Quantization workflow¶

AIMET offers several quantization techniques to improve the accuracy of quantized models. This section outlines a recommended, streamlined workflow for selecting appropriate techniques for a given model.

Workflow Overview:

Model conversion: If starting with a PyTorch model, use torch.onnx.export to convert it to ONNX. This step can be skipped if an ONNX model is already available.
Graph Optimization (Optional): Apply model simplification passes to optimize the ONNX graph, if needed.
Post-Training Quantization: Use AIMET ONNX to apply post-training quantization techniques.
QDQ Model Export: Export the quantized model as an ONNX QDQ model, which includes QuantizeLinear and DequantizeLinear nodes to encode quantization parameters.
Deployment: The QDQ model can be executed using ONNX Runtime or deployed to downstream toolchains such as the Qualcomm Neural Processing SDK or the Qualcomm AI Runtime SDK.

Note: While this workflow is suitable for a wide range of models, Generative AI models typically require a different approach due to their significantly larger parameter sizes.

Accuracy-vs-Performance Tradeoff¶

../_images/AccuracyPerformanceTradeoff.png

Quantization provides several advantages when deploying models on-device compared to their floating-point counterparts:

Faster inference
Reduced memory usage
Lower power consumption

These benefits, however, come with a tradeoff in model accuracy—specifically, the task-specific accuracy the model was originally designed to achieve. For instance, in object detection tasks, this may be measured using metrics such as mean Intersection over Union (mIOU).

In general, the lower the numerical precision used during quantization, the greater the performance gains. However, the lower precision often results in reduced accuracy. The extent of this tradeoff is highly model-dependent. Some models can be quantized to INT8 with minimal impact on accuracy, while others may require higher precision formats to maintain acceptable accuracy.

Detailed Workflow¶

../_images/DetailedAimetQuantWorkflow.png

Step 1: Find baseline precision¶

Using the QuantizationSim feature in AIMET ONNX, you can evaluate model accuracy across various precision formats:

w8a8: INT8 weights, INT8 activations
w8a16: INT8 weights, INT16 activations
w16a16: INT16 weights, INT16 activations
fp16: Float 16 weights, Float 16 activations

Based on the accuracy results for each format, you can draw the following conclusions:

Identify the lowest precision that maintains acceptable accuracy.
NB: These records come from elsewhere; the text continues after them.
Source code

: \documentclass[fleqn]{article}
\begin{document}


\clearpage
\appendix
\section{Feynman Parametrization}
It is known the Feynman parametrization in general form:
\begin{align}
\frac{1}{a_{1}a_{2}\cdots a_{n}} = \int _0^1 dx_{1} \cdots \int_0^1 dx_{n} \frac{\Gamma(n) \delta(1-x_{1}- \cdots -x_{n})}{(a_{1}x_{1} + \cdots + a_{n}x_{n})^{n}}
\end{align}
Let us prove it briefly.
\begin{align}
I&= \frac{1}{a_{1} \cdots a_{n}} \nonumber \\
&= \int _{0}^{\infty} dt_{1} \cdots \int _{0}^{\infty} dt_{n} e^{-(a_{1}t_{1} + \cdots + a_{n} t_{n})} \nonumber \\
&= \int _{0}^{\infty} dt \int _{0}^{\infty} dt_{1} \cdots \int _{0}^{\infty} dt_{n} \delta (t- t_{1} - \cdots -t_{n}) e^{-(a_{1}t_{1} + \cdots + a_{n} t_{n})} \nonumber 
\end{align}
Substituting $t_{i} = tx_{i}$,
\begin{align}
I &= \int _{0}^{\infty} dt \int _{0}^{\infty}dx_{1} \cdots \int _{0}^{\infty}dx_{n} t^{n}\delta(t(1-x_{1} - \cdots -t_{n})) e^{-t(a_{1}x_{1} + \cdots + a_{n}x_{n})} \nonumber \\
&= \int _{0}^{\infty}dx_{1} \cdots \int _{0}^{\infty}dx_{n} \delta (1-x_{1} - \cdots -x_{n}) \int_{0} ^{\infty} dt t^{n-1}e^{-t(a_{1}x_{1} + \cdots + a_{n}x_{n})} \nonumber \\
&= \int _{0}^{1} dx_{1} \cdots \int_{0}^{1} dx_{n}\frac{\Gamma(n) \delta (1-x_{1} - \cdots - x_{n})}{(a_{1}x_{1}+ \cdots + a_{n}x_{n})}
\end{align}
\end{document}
If latency at this precision is also acceptable, the model is ready for deployment.
If w8a8 yields poor accuracy but w8a16 performs well, the model is likely sensitive to activation quantization at INT8.
If w8a16 yields poor accuracy but w1616 performs well, the model is likely sensitive to weight quantization at INT8.
If only fp16 maintains acceptable accuracy, the model likely contains layers that are highly sensitive to quantization — either in weights, activations, or both.

If the baseline model you found does not give you the desired on-target latency and/or you would like to find a more performant model, continue to Step 2.

Step 2: Use lite mixed precision¶

Empirical evidence across a broad range of models suggests that only a small subset of layers are typically sensitive to quantization. This insight can be leveraged to achieve a lower-precision model than what may have been identified in Step 1.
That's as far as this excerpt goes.